Sequence variation of koala retrovirus transmembrane protein p15E among koalas from different geographic regions
Yasuko Ishida^a,*,1, Chelsea McCallister^b,1, Nikolas Nikolaidis^b,1, Kyriakos Tsangaras^c, Kristofer M. Helgen^d, Alex D. Greenwood^c, Alfred L. Roca^a,e,**
a) Department of Animal Sciences, University of Illinois at Urbana-Champaign, 1207 W. Gregory Drive, Urbana, IL 61801, USA
b) Department of Biological Science and Center for Applied Biotechnology Studies, California State University, Fullerton, 800 North State College Blvd, Fullerton, CA 92834, USA
c) Leibniz Institute for Zoo and Wildlife Research, Alfred-Kowalke-Str. 17, 10315, Berlin, Germany
d) National Museum of Natural History, Smithsonian Institution, PO Box 37012, MRC 108, Washington, DC 20013, USA
e) The Institute for Genomic Biology, University of Illinois at Urbana-Champaign, Urbana, IL 61801, USA
The koala retrovirus (KoRV), which is transitioning from an exogenous to an endogenous form, has been associated with high mortality in koalas. For other retroviruses, the envelope protein p15E has been considered a candidate for vaccine development. We, therefore, examined proviral sequence variation of KoRV p15E in a captive Queensland and three wild southern Australian koalas. We generated 163 sequences with intact open reading frames, which grouped into 39 distinct haplotypes.

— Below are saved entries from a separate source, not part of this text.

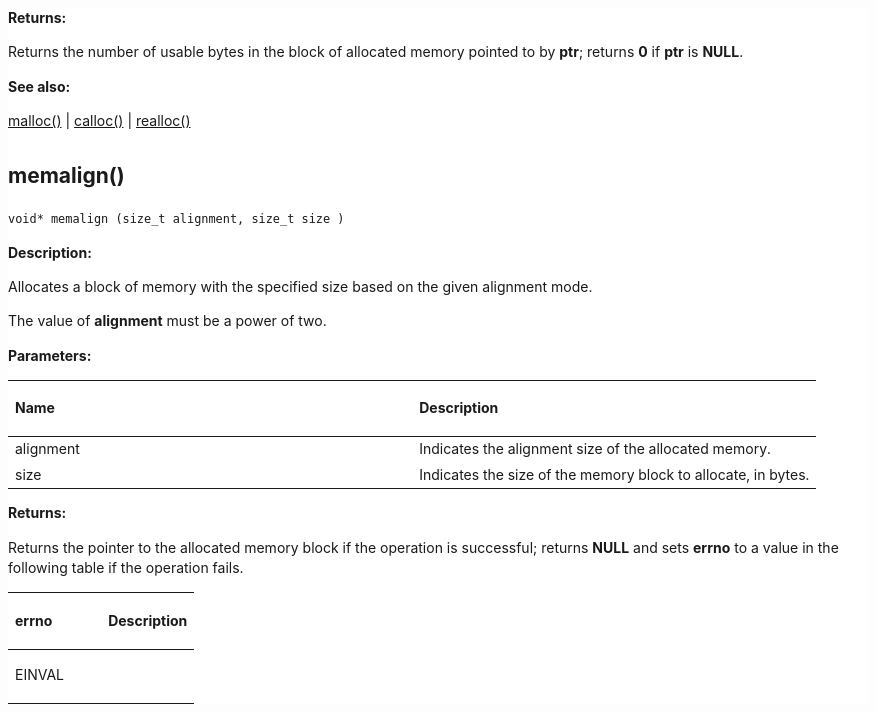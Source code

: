 **Returns:**

Returns the number of usable bytes in the block of allocated memory pointed to by  **ptr**; returns  **0**  if  **ptr**  is  **NULL**. 

**See also:**

[malloc\(\)](mem.md#ga7ac38fce3243a7dcf448301ee9ffd392)  |  [calloc\(\)](mem.md#ga62b7798461bd461da64c5f9d35feddf7)  |  [realloc\(\)](mem.md#ga1a6b5e8d2f1c37e5b43e4345586075be) 

## memalign\(\)<a name="ga6a1c0668b7069bb45fd6e69f301ed5b9"></a>

```
void* memalign (size_t alignment, size_t size )
```

 **Description:**

Allocates a block of memory with the specified size based on the given alignment mode. 

The value of  **alignment**  must be a power of two. 

**Parameters:**

<a name="table2044736457165622"></a>
<table><thead align="left"><tr id="row835450243165622"><th class="cellrowborder" valign="top" width="50%" id="mcps1.1.3.1.1"><p id="p332177636165622"><a name="p332177636165622"></a><a name="p332177636165622"></a>Name</p>
</th>
<th class="cellrowborder" valign="top" width="50%" id="mcps1.1.3.1.2"><p id="p1343650528165622"><a name="p1343650528165622"></a><a name="p1343650528165622"></a>Description</p>
</th>
</tr>
</thead>
<tbody><tr id="row82425514165622"><td class="cellrowborder" valign="top" width="50%" headers="mcps1.1.3.1.1 ">alignment</td>
<td class="cellrowborder" valign="top" width="50%" headers="mcps1.1.3.1.2 ">Indicates the alignment size of the allocated memory. </td>
</tr>
<tr id="row1689103119165622"><td class="cellrowborder" valign="top" width="50%" headers="mcps1.1.3.1.1 ">size</td>
<td class="cellrowborder" valign="top" width="50%" headers="mcps1.1.3.1.2 ">Indicates the size of the memory block to allocate, in bytes. </td>
</tr>
</tbody>
</table>

**Returns:**

Returns the pointer to the allocated memory block if the operation is successful; returns  **NULL**  and sets  **errno**  to a value in the following table if the operation fails. 

<a name="table1452571165622"></a>
<table><thead align="left"><tr id="row387304697165622"><th class="cellrowborder" valign="top" width="50%" id="mcps1.1.3.1.1"><p id="p269357311165622"><a name="p269357311165622"></a><a name="p269357311165622"></a>errno </p>
</th>
<th class="cellrowborder" valign="top" width="50%" id="mcps1.1.3.1.2"><p id="p826293994165622"><a name="p826293994165622"></a><a name="p826293994165622"></a>Description  </p>
</th>
</tr>
</thead>
<tbody><tr id="row869603382165622"><td class="cellrowborder" valign="top" width="50%" headers="mcps1.1.3.1.1 "><p id="p405688710165622"><a name="p405688710165622"></a><a name="p405688710165622"></a>EINVAL </p>
</td>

Sixteen distinct haplotypes comprising 139 of the sequences (85%) coded for the same polypeptide. Among the remaining 23 haplotypes, 22 were detected only once among the sequences, and each had 1 or 2 non-synonymous differences from the majority sequence. Several analyses suggested that p15E was under purifying selection. Important epitopes and domains were highly conserved across the p15E sequences and in previously reported exogenous KoRVs. Overall, these results support the potential use of p15E for KoRV vaccine development.